▶ [What is required]:
Would you please transcribe the data in full and exactly, excluding images?

━━━ Input data ━━━

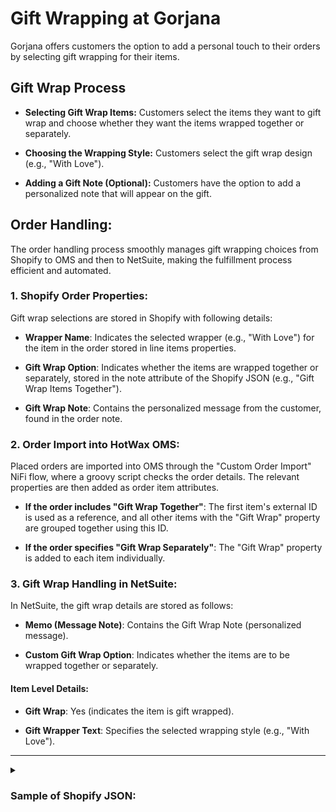 # Gift Wrapping at Gorjana

Gorjana offers customers the option to add a personal touch to their orders by selecting gift wrapping for their items.

## Gift Wrap Process

- **Selecting Gift Wrap Items:** Customers select the items they want to gift wrap and choose whether they want the items wrapped together or separately.

- **Choosing the Wrapping Style:** Customers select the gift wrap design (e.g., "With Love").

- **Adding a Gift Note (Optional):** Customers have the option to add a personalized note that will appear on the gift.

## Order Handling:
The order handling process smoothly manages gift wrapping choices from Shopify to OMS and then to NetSuite, making the fulfillment process efficient and automated.

### 1. Shopify Order Properties:
Gift wrap selections are stored in Shopify with following details:
- **Wrapper Name**: Indicates the selected wrapper (e.g., "With Love") for the item in the order stored in line items properties.

- **Gift Wrap Option**: Indicates whether the items are wrapped together or separately, stored in the note attribute of the Shopify JSON (e.g., "Gift Wrap Items Together").

- **Gift Wrap Note**: Contains the personalized message from the customer, found in the order note.

### 2. Order Import into HotWax OMS:
Placed orders are imported into OMS through the "Custom Order Import" NiFi flow, where a groovy script checks the order details. The relevant properties are then added as order item attributes.

- **If the order includes "Gift Wrap Together"**: The first item's external ID is used as a reference, and all other items with the "Gift Wrap" property are grouped together using this ID.

- **If the order specifies "Gift Wrap Separately"**: The "Gift Wrap" property is added to each item individually.

### 3. Gift Wrap Handling in NetSuite:
In NetSuite, the gift wrap details are stored as follows:
- **Memo (Message Note)**: Contains the Gift Wrap Note (personalized message).

- **Custom Gift Wrap Option**: Indicates whether the items are to be wrapped together or separately.

#### Item Level Details:
- **Gift Wrap**: Yes (indicates the item is gift wrapped).

- **Gift Wrapper Text**: Specifies the selected wrapping style (e.g., "With Love").

---
<details>
  <summary> <h3>Sample of Shopify JSON:</h3></summary>

```json
{
  "order": {
    "note": "happy birthday",
    "note_attribute": [
      {
        "name": "Gift Wrap Option",
        "value": "Gift Wrap Items Together"
      }
    ],
    "line_items": [
      {
        "properties": [
          {
            "name": "Gift Wrap",
            "value": "With Love"
          }
        ]
      }
    ]
  }
}
```
</details>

━━━

▶ [Solved exercise]:
 # Gift Wrapping at Gorjana

Gorjana offers customers the option to add a personal touch to their orders by selecting gift wrapping for their items.

## Gift Wrap Process

- **Selecting Gift Wrap Items:** Customers select the items they want to gift wrap and choose whether they want the items wrapped together or separately.

- **Choosing the Wrapping Style:** Customers select the gift wrap design (e.g., "With Love").

- **Adding a Gift Note (Optional):** Customers have the option to add a personalized note that will appear on the gift.

## Order Handling:
The order handling process smoothly manages gift wrapping choices from Shopify to OMS and then to NetSuite, making the fulfillment process efficient and automated.

### 1. Shopify Order Properties:
Gift wrap selections are stored in Shopify with following details:
- **Wrapper Name**: Indicates the selected wrapper (e.g., "With Love") for the item in the order stored in line items properties.

- **Gift Wrap Option**: Indicates whether the items are wrapped together or separately, stored in the note attribute of the Shopify JSON (e.g., "Gift Wrap Items Together").

- **Gift Wrap Note**: Contains the personalized message from the customer, found in the order note.

### 2. Order Import into HotWax OMS:
Placed orders are imported into OMS through the "Custom Order Import" NiFi flow, where a groovy script checks the order details. The relevant properties are then added as order item attributes.

- **If the order includes "Gift Wrap Together"**: The first item's external ID is used as a reference, and all other items with the "Gift Wrap" property are grouped together using this ID.

- **If the order specifies "Gift Wrap Separately"**: The "Gift Wrap" property is added to each item individually.

### 3. Gift Wrap Handling in NetSuite:
In NetSuite, the gift wrap details are stored as follows:
- **Memo (Message Note)**: Contains the Gift Wrap Note (personalized message).

- **Custom Gift Wrap Option**: Indicates whether the items are to be wrapped together or separately.

#### Item Level Details:
- **Gift Wrap**: Yes (indicates the item is gift wrapped).

- **Gift Wrapper Text**: Specifies the selected wrapping style (e.g., "With Love").

---
<details>
  <summary> <h3>Sample of Shopify JSON:</h3></summary>

```json
{
  "order": {
    "note": "happy birthday",
    "note_attribute": [
      {
        "name": "Gift Wrap Option",
        "value": "Gift Wrap Items Together"
      }
    ],
    "line_items": [
      {
        "properties": [
          {
            "name": "Gift Wrap",
            "value": "With Love"
          }
        ]
      }
    ]
  }
}
```
</details>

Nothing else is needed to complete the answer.